As per the ironic docs for configuring nova, we’ve had that flag disabled. Right now we’re running with a single ironic-conductor, so I don’t think the hash-ring behavior should affect things?
On Mon, 2024-04-15 at 14:53 +0000, Michael Sherman wrote: the hash ring behavior is not related to ironic conductors its related to the peer-list option in the nova compute service config. the ironic driver only supported a single nova-comptue for the entire ironic at that time it was possibel to map all your ironics to via that single compute service to a host aggrate/az in newton https://specs.openstack.org/openstack/nova-specs/specs/newton/implemented/ir... support for runnign multiple nova-compute agents with the ironic virt dirver was added. That intoduced the conceph of a hashring that blanced compute nodes between compute services at runtime based on teh up state of the compute service. with that change it because impossible to relibly manage ironic compute nodes with host aggregates as the dirver would uncondtionally blance across all ironic compute services. with https://specs.openstack.org/openstack/nova-specs/specs/stein/implemented/iro... the ironic driver was enhanced with awareness of ironic conductor groups. this intoduced a peer-list option and partition key in pricniapl it was possible to create host aggrate that mapped to conductor groups by incluing all host listed in the peer_list in the host aggreated i.e. if you had partition_key=conductor_group_1 peer_list=ironic-1,ironic-2 and you created a host aggreate with ironic-1 and ironic-2 that can work however its not tested or supproted in general as without carfully configuring the ironic driver the hashrign can voilate the constraits and move compute_nodes between aggrates by balancing them to compute services not listed in teh host aggrate in antelope/bobcat we deprecated the hashring mechaium and intoduced a new ha model and a new ironic sharding mechanium this was finally implemnted in caracal 2024.1 https://specs.openstack.org/openstack/nova-specs/specs/2024.1/implemented/ir... with this deployment topology it is not guarenteed that ironic will not rebalnce comptue between compute service which means you can now staticaly map compute services (and the ironic shard it manages) to a host aggrate again without worriying that the ironic driver will violate the aggreate expections.

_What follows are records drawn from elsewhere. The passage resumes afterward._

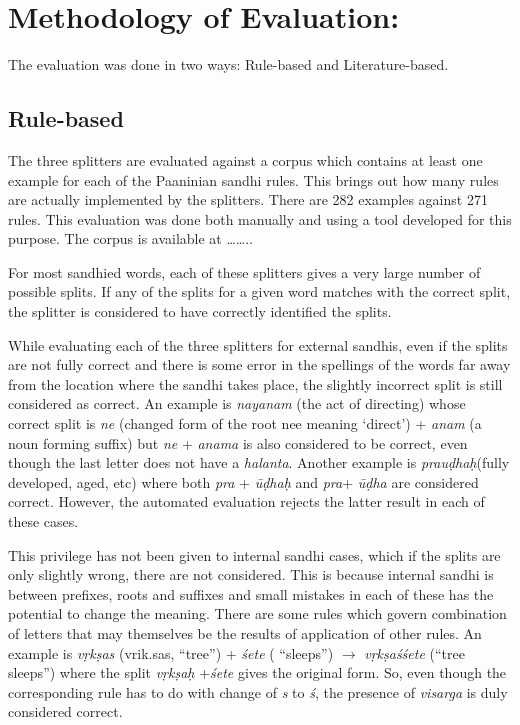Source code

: \documentclass[11pt]{article}
\begin{document}
\section{Methodology of Evaluation:}
\label{sect:methodology}

The evaluation was done in two ways: Rule-based and Literature-based. 


\subsection{Rule-based}
The three splitters are evaluated against a corpus which contains at least one example for each of the Paaninian sandhi rules. This brings out how many rules are actually implemented by the splitters. There are 282 examples against 271 rules. This evaluation was done both manually and using a tool developed for this purpose. The corpus is available at ……..

For most sandhied words, each of these splitters gives a very large number of possible splits. If any of the splits for a given word matches with the correct split, the splitter is considered to have correctly identified the splits. 

While evaluating each of the three splitters for external sandhis, even if the splits are not fully correct and there is some error in the spellings of the words far away from the location where the sandhi takes place, the slightly incorrect split is still considered as correct. An example is \textit{nayanam} (the act of directing)  whose correct split is \textit{ne} (changed form of the root nee meaning ‘direct’) + \textit{anam} (a noun forming suffix)  but \textit{ne}  + \textit{anama} is also considered to be correct, even though the last letter does not have a \textit{halanta}.  Another example is \textit{prau\d{d}ha\d{h}}(fully developed, aged, etc) where both \textit{pra} + \textit{\={u}\d{d}ha\d{h}}  and \textit{pra}+ \textit{\={u}\d{d}ha} are considered correct.  However, the automated evaluation rejects the latter result in each of these cases.


This privilege has not been given to internal sandhi cases, which if the splits are only slightly wrong, there are not considered.  This is because internal sandhi is between prefixes, roots and suffixes and small mistakes in each of these has the potential to change the meaning.
There are some rules which govern combination of letters that may themselves be the results of application of other rules. An example is \textit{v\d{r}k\d{s}as }(vrik.sas, “tree”) + \textit{\'{s}ete} ( ``sleeps'') $\rightarrow$ \textit{v\d{r}k\d{s}a\'{s}\'{s}ete} (``tree sleeps'') where the split \textit{v\d{r}k\d{s}a\d{h} } +\textit{\'{s}ete}  gives the original form. So, even though the corresponding rule has to do with change of \textit{s} to\textit{ \'{s}}, the presence of \textit{visarga} is duly considered correct.
\end{document}
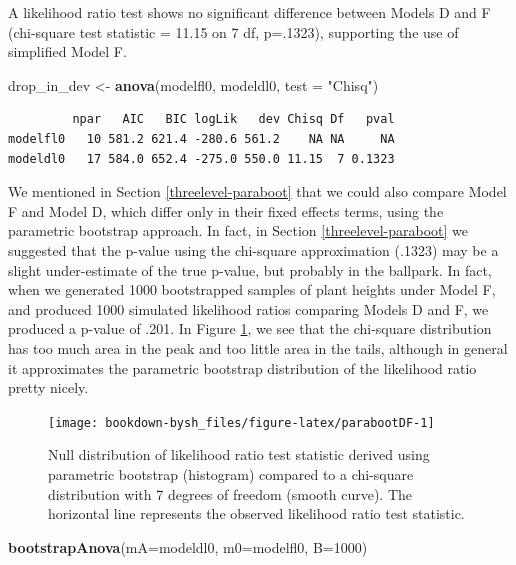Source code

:\documentclass[
]{krantz}
\newenvironment{Shaded}{\begin{snugshade}}{\end{snugshade}}
\newcommand{\DataTypeTok}[1]{\textcolor[rgb]{0.27,0.27,0.27}{#1}}
\newcommand{\DecValTok}[1]{\textcolor[rgb]{0.06,0.06,0.06}{#1}}
\newcommand{\KeywordTok}[1]{\textcolor[rgb]{0.27,0.27,0.27}{\textbf{#1}}}
\newcommand{\NormalTok}[1]{#1}
\newcommand{\StringTok}[1]{\textcolor[rgb]{0.5,0.5,0.5}{#1}}
\begin{document}
A likelihood ratio test shows no significant difference between Models D and F (chi-square test statistic = 11.15 on 7 df, p=.1323), supporting the use of simplified Model F.

\begin{Shaded}
\begin{Highlighting}[]
\NormalTok{drop_in_dev <-}\StringTok{ }\KeywordTok{anova}\NormalTok{(modelfl0, modeldl0, }\DataTypeTok{test =} \StringTok{"Chisq"}\NormalTok{)}
\end{Highlighting}
\end{Shaded}

\begin{verbatim}
         npar   AIC   BIC logLik   dev Chisq Df   pval
modelfl0   10 581.2 621.4 -280.6 561.2    NA NA     NA
modeldl0   17 584.0 652.4 -275.0 550.0 11.15  7 0.1323
\end{verbatim}

We mentioned in Section \ref{threelevel-paraboot} that we could also compare Model F and Model D, which differ only in their fixed effects terms, using the parametric bootstrap approach. In fact, in Section \ref{threelevel-paraboot} we suggested that the p-value using the chi-square approximation (.1323) may be a slight under-estimate of the true p-value, but probably in the ballpark. In fact, when we generated 1000 bootstrapped samples of plant heights under Model F, and produced 1000 simulated likelihood ratios comparing Models D and F, we produced a p-value of .201. In Figure \ref{fig:parabootDF}, we see that the chi-square distribution has too much area in the peak and too little area in the tails, although in general it approximates the parametric bootstrap distribution of the likelihood ratio pretty nicely.

\begin{figure}

{\centering \texttt{[image: bookdown-bysh\_files/figure-latex/parabootDF-1]} 

}

\caption{Null distribution of likelihood ratio test statistic derived using parametric bootstrap (histogram) compared to a chi-square distribution with 7 degrees of freedom (smooth curve).  The horizontal line represents the observed likelihood ratio test statistic.}\label{fig:parabootDF}
\end{figure}

\begin{Shaded}
\begin{Highlighting}[]
\KeywordTok{bootstrapAnova}\NormalTok{(}\DataTypeTok{mA=}\NormalTok{modeldl0, }\DataTypeTok{m0=}\NormalTok{modelfl0, }\DataTypeTok{B=}\DecValTok{1000}\NormalTok{)}
\end{Highlighting}
\end{Shaded}
\end{document}
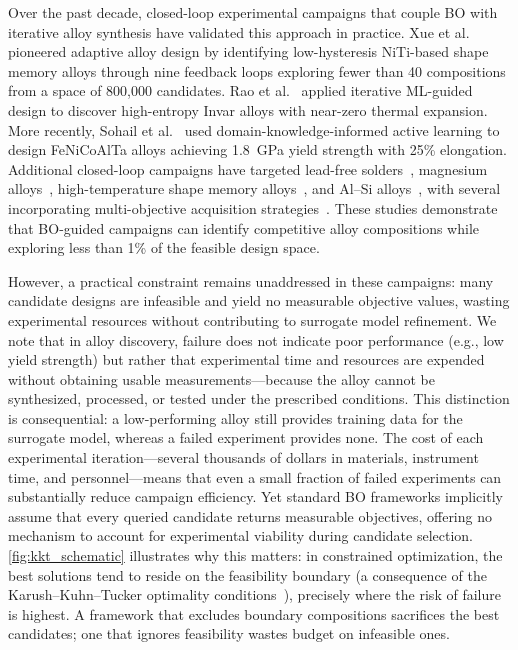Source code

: 
Over the past decade, closed-loop experimental campaigns that couple BO with iterative alloy synthesis have validated this approach in practice. Xue et al.~\cite{xue2016accelerated} pioneered adaptive alloy design by identifying low-hysteresis NiTi-based shape memory alloys through nine feedback loops exploring fewer than 40 compositions from a space of 800{,}000 candidates. Rao et al.~\cite{rao2022machine} applied iterative ML-guided design to discover high-entropy Invar alloys with near-zero thermal expansion. More recently, Sohail et al.~\cite{sohail2025machine} used domain-knowledge-informed active learning to design FeNiCoAlTa alloys achieving 1.8~GPa yield strength with 25\% elongation. Additional closed-loop campaigns have targeted lead-free solders~\cite{wei2025discovering}, magnesium alloys~\cite{ghorbani2024active}, high-temperature shape memory alloys~\cite{tian2024noise}, and Al--Si alloys~\cite{cai2025process}, with several incorporating multi-objective acquisition strategies~\cite{wei2025discovering, li2022strength}. These studies demonstrate that BO-guided campaigns can identify competitive alloy compositions while exploring less than 1\% of the feasible design space.


However, a practical constraint remains unaddressed in these campaigns: many candidate designs are infeasible and yield no measurable objective values, wasting experimental resources without contributing to surrogate model refinement. We note that in alloy discovery, failure does not indicate poor performance (e.g., low yield strength) but rather that experimental time and resources are expended without obtaining usable measurements---because the alloy cannot be synthesized, processed, or tested under the prescribed conditions. This distinction is consequential: a low-performing alloy still provides training data for the surrogate model, whereas a failed experiment provides none. The cost of each experimental iteration---several thousands of dollars in materials, instrument time, and personnel---means that even a small fraction of failed experiments can substantially reduce campaign efficiency. Yet standard BO frameworks implicitly assume that every queried candidate returns measurable objectives, offering no mechanism to account for experimental viability during candidate selection. \autoref{fig:kkt_schematic} illustrates why this matters: in constrained optimization, the best solutions tend to reside on the feasibility boundary (a consequence of the Karush--Kuhn--Tucker optimality conditions~\cite{nocedal2006numerical}), precisely where the risk of failure is highest. A framework that excludes boundary compositions sacrifices the best candidates; one that ignores feasibility wastes budget on infeasible ones.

I’m very surprised to hear that nova aggregates are not supported with ironic, it doesn’t seem to be indicated anywhere that I could find in the docs? We’ve been using this configuration (Ironic + aggregates) since Rocky, and the Blazar project’s support for ironic depends on host aggregates.
we did have this documented at one point but i agree its not something that is widely know and what makes matters worse is it almost works in some cases. what people often doen realise is that the host aggregate api https://docs.openstack.org/api-ref/compute/#host-aggregates-os-aggregates is written in terms of compute services not compute nodes. so when trying to use it with ironic they expect to be able to add indivigual ironic server to a host aggreate https://docs.openstack.org/api-ref/compute/#add-host but they can only add the compute services. that means you cant use the tenat isolation filter to isolate a subset of ironic nodes for a given tenant. im not sure how blazar was tryign to use aggreates with ironic but i suspect there integration was incomplete if not fundementally broken by the limitations of how aggreate function when used with ironic. if blazar is using placement aggreates rather then nova host aggrate that might change things but there is no nova api to request a instance ot be created in a placement aggreate. each ironic node has its own resouce provider in placmenet and placement aggregate work on the resouce provider level that means you can create aggregate of ironic nodes in placement. while that is nice since you can use that aggreate in a nova api request that is realy only useful if blazar is going directly to ironic.
Best, -Mike Sherman
On 4/15/24, 6:13 AM, "smooney@redhat.com" <smooney@redhat.com> wrote:
On Sat, 2024-04-13 at 12:52 +0000, Michael Sherman wrote:
Hi all,
We’re running into an issue, where for two sites with 150-250 ironic nodes on a single conductor and nova-compute instance, we’ve started to get “no hosts available” errors from nova scheduler.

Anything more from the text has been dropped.